In the high water mark for employer free speech, the original panel confirmed that the amendments to the Code provided employers with significantly increased latitude regarding communications with employees during union organizing drives. The original panel dismissed all but one of the union’s unfair labour practice complaints, finding that the employer’s blanket prohibition on the display of union insignia constituted a contravention of the Code.

While the reconsideration panel agreed that the amendments to section 8 of the Code include a broadening of expression rights in the workplace, it held that section 8 does not guarantee an audience. Further, the rights under section 8 do not entail a right to compel others to listen to those views.

In determining whether the expressions in this case fell within the scope of section 8 and were therefore protected, the panel considered both the context and the manner in which the communications were expressed. The panel summarized its view as follows:

    The expression of views by an employer, including views about unionization, is not necessarily inconsistent with free choice. However, where an employer expresses its views on unionization in a manner that effectively forces employees to listen, this manner of communicating views may render otherwise permissible expression coercive or intimidating. In each case, both the content and the methods used must be considered.

Applying this approach, the panel found that the slide show and gifts were in breach of the Code, in that they forced employees to listen to the message conveyed. The slide shows were found to be prominent, persistent and impossible to miss, thereby in essence forcing the employees to view them. The gifts were also found to be improperly intrusive and persistent, despite their marginal value. The matter of remedy for the breaches was remitted back to the original panel.

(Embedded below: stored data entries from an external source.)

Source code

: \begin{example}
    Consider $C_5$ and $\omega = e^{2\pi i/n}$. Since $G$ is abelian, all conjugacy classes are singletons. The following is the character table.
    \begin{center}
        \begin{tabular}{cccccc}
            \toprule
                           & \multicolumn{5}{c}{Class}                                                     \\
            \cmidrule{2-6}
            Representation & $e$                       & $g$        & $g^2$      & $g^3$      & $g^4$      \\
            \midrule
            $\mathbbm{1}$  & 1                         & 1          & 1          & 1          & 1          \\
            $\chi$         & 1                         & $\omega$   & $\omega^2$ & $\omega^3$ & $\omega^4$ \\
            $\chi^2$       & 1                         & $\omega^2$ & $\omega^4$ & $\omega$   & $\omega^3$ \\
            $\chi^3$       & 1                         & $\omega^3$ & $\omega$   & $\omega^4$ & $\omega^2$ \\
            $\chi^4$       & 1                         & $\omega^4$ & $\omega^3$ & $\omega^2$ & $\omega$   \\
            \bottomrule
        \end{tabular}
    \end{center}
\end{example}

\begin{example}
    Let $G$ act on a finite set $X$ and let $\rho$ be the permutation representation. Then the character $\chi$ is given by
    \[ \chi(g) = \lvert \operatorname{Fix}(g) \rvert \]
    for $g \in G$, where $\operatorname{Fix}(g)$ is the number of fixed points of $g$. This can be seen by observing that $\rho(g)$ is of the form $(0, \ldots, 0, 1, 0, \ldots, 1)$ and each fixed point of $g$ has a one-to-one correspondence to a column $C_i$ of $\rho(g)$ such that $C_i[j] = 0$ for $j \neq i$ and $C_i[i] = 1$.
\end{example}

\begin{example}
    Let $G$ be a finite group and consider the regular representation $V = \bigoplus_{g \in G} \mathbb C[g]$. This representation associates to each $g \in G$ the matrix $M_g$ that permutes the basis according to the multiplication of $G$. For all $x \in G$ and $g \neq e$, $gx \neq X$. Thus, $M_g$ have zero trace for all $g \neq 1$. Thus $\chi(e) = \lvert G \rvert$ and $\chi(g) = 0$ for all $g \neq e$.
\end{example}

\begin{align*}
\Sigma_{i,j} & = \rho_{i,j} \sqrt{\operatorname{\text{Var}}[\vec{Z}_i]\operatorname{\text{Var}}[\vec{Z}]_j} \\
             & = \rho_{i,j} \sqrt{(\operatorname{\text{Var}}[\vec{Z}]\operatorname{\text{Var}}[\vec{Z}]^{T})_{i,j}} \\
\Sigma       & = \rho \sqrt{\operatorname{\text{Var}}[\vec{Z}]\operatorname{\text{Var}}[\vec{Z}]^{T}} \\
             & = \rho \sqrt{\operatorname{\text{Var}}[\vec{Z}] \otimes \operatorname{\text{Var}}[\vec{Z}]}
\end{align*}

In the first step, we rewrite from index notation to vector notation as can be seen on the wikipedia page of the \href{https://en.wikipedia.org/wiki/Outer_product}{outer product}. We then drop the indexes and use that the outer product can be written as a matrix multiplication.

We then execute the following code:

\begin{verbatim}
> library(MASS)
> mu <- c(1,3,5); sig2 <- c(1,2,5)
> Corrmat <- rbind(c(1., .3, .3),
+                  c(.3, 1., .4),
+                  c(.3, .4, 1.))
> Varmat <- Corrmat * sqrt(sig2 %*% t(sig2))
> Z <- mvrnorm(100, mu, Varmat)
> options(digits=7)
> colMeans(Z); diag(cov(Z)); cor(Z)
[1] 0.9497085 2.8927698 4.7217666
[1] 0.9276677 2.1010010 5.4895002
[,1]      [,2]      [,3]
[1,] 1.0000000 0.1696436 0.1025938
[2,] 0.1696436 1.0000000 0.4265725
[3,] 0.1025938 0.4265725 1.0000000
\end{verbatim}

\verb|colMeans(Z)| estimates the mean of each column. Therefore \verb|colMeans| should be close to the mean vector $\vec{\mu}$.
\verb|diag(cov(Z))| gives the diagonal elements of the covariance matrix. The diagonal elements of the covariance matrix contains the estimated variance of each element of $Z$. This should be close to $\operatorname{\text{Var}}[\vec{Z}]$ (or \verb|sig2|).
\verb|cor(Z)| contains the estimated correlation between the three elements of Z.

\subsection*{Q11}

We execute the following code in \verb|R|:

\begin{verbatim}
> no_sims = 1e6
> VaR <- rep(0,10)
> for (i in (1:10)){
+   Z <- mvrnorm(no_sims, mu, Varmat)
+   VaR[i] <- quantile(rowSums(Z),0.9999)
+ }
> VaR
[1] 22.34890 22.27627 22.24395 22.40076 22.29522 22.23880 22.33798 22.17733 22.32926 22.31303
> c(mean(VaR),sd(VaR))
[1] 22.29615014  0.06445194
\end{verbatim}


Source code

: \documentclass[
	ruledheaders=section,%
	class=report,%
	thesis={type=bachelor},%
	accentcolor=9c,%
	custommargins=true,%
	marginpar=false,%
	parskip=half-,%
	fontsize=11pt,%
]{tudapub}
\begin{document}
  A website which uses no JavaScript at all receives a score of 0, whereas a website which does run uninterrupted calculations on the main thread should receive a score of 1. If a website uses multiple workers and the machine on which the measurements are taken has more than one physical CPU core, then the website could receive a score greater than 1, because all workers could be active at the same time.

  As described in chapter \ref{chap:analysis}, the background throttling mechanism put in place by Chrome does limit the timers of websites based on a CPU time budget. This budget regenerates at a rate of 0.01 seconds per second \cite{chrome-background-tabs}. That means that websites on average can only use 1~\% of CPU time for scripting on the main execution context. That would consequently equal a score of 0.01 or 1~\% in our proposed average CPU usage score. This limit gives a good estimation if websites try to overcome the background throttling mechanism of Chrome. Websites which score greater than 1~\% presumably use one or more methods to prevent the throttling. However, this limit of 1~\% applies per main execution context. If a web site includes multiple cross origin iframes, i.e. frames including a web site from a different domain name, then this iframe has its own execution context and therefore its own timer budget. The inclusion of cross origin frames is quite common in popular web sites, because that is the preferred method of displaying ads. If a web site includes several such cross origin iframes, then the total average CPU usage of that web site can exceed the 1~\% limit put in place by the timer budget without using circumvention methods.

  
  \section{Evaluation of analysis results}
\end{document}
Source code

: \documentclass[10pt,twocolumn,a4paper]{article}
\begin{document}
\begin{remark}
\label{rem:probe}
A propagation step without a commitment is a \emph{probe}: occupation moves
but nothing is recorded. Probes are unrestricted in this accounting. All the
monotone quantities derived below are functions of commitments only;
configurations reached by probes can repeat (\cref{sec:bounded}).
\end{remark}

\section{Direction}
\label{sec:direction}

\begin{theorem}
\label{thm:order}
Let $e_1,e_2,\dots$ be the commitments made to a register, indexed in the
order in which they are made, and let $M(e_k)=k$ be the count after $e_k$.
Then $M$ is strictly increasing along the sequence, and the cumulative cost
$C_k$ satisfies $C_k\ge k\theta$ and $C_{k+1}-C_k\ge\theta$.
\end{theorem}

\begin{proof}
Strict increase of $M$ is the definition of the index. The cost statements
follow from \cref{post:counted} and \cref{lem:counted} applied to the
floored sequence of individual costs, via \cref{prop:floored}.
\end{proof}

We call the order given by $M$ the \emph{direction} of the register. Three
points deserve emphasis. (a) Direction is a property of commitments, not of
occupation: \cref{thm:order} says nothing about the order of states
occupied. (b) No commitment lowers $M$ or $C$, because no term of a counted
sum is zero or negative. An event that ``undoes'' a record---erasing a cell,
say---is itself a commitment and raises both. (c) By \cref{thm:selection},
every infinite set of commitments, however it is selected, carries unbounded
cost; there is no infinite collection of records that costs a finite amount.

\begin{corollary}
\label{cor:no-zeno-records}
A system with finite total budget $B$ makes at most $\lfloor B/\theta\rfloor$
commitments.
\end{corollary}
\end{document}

Although the decision has restricted the manner of communications during an organizing drive, it is important to note the panel’s comments on written campaigns by employers. The panel held that the legislative intent of the amendments to the Code was to “broaden employer expression rights and to further informed choice.” Accordingly, if an employer campaign takes place in written form and the views are not in themselves intimidating or coercive, the mere fact that the views expressed are anti-union will not be sufficient to render them coercive or intimidating.